§ **Problem**: Return all the entries exactly. No pictures.

§ **Data listing**:
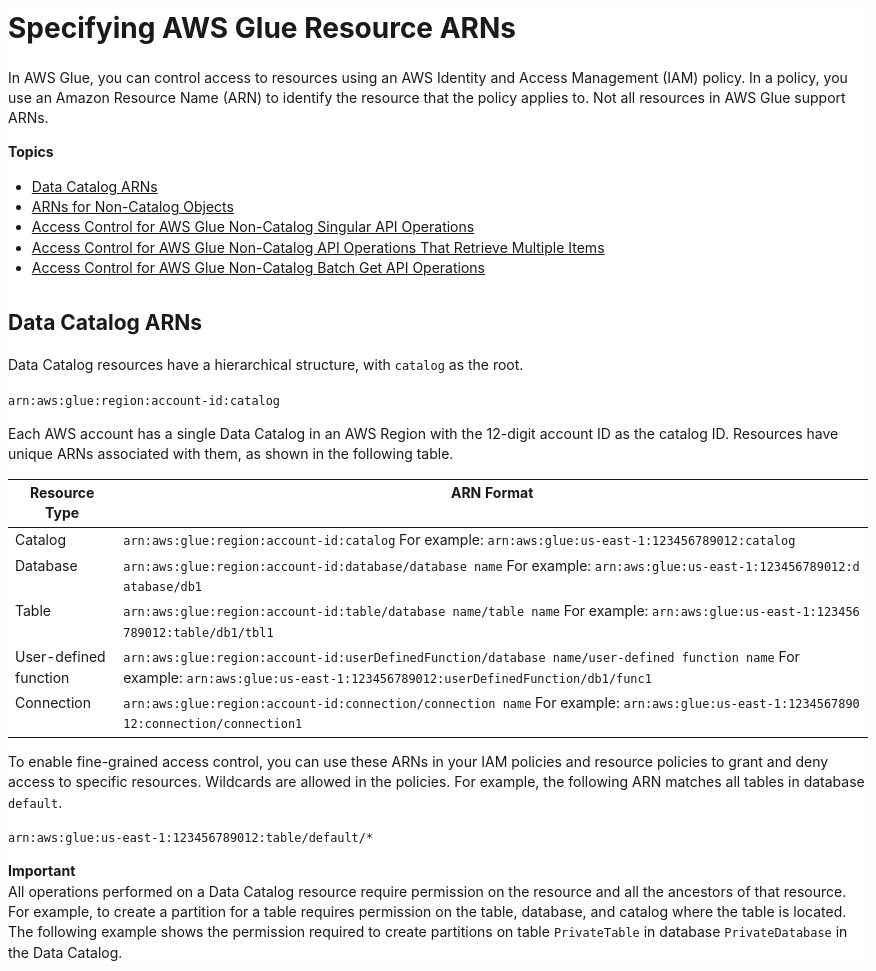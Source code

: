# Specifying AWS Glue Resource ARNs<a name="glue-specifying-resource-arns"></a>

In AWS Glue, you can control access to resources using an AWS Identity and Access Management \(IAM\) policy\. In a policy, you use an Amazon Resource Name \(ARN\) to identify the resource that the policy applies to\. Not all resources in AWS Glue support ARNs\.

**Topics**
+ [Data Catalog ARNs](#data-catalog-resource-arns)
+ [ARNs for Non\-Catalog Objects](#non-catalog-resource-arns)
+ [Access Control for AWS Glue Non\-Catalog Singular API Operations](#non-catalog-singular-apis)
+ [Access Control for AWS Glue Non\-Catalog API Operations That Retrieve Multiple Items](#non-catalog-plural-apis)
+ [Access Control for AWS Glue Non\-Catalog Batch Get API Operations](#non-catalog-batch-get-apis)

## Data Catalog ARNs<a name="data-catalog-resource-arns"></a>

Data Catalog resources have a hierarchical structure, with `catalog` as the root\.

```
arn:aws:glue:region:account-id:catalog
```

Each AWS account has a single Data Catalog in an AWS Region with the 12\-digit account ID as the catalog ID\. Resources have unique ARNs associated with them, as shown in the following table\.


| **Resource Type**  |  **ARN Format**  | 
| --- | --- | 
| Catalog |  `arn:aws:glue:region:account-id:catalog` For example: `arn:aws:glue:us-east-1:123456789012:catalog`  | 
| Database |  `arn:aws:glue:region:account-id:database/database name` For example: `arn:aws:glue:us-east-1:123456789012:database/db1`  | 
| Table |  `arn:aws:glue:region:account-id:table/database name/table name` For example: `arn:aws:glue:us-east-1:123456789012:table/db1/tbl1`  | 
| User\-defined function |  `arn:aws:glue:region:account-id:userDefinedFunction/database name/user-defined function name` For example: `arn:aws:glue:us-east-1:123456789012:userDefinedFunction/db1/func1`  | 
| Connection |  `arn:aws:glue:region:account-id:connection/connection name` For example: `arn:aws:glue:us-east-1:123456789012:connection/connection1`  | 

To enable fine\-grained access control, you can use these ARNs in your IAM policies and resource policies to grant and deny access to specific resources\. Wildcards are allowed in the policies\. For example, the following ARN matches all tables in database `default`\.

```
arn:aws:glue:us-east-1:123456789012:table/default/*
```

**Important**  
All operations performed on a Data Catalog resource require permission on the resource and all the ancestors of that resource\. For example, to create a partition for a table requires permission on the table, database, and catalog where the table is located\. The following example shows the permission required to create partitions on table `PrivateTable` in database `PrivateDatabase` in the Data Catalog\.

§ **Exercise response**:
Source code

:# Specifying AWS Glue Resource ARNs<a name="glue-specifying-resource-arns"></a>

In AWS Glue, you can control access to resources using an AWS Identity and Access Management \(IAM\) policy\. In a policy, you use an Amazon Resource Name \(ARN\) to identify the resource that the policy applies to\. Not all resources in AWS Glue support ARNs\.

**Topics**
+ [Data Catalog ARNs](#data-catalog-resource-arns)
+ [ARNs for Non\-Catalog Objects](#non-catalog-resource-arns)
+ [Access Control for AWS Glue Non\-Catalog Singular API Operations](#non-catalog-singular-apis)
+ [Access Control for AWS Glue Non\-Catalog API Operations That Retrieve Multiple Items](#non-catalog-plural-apis)
+ [Access Control for AWS Glue Non\-Catalog Batch Get API Operations](#non-catalog-batch-get-apis)

## Data Catalog ARNs<a name="data-catalog-resource-arns"></a>

Data Catalog resources have a hierarchical structure, with `catalog` as the root\.

```
arn:aws:glue:region:account-id:catalog
```

Each AWS account has a single Data Catalog in an AWS Region with the 12\-digit account ID as the catalog ID\. Resources have unique ARNs associated with them, as shown in the following table\.


| **Resource Type**  |  **ARN Format**  | 
| --- | --- | 
| Catalog |  `arn:aws:glue:region:account-id:catalog` For example: `arn:aws:glue:us-east-1:123456789012:catalog`  | 
| Database |  `arn:aws:glue:region:account-id:database/database name` For example: `arn:aws:glue:us-east-1:123456789012:database/db1`  | 
| Table |  `arn:aws:glue:region:account-id:table/database name/table name` For example: `arn:aws:glue:us-east-1:123456789012:table/db1/tbl1`  | 
| User\-defined function |  `arn:aws:glue:region:account-id:userDefinedFunction/database name/user-defined function name` For example: `arn:aws:glue:us-east-1:123456789012:userDefinedFunction/db1/func1`  | 
| Connection |  `arn:aws:glue:region:account-id:connection/connection name` For example: `arn:aws:glue:us-east-1:123456789012:connection/connection1`  | 

To enable fine\-grained access control, you can use these ARNs in your IAM policies and resource policies to grant and deny access to specific resources\. Wildcards are allowed in the policies\. For example, the following ARN matches all tables in database `default`\.

```
arn:aws:glue:us-east-1:123456789012:table/default/*
```

**Important**  
All operations performed on a Data Catalog resource require permission on the resource and all the ancestors of that resource\. For example, to create a partition for a table requires permission on the table, database, and catalog where the table is located\. The following example shows the permission required to create partitions on table `PrivateTable` in database `PrivateDatabase` in the Data Catalog\.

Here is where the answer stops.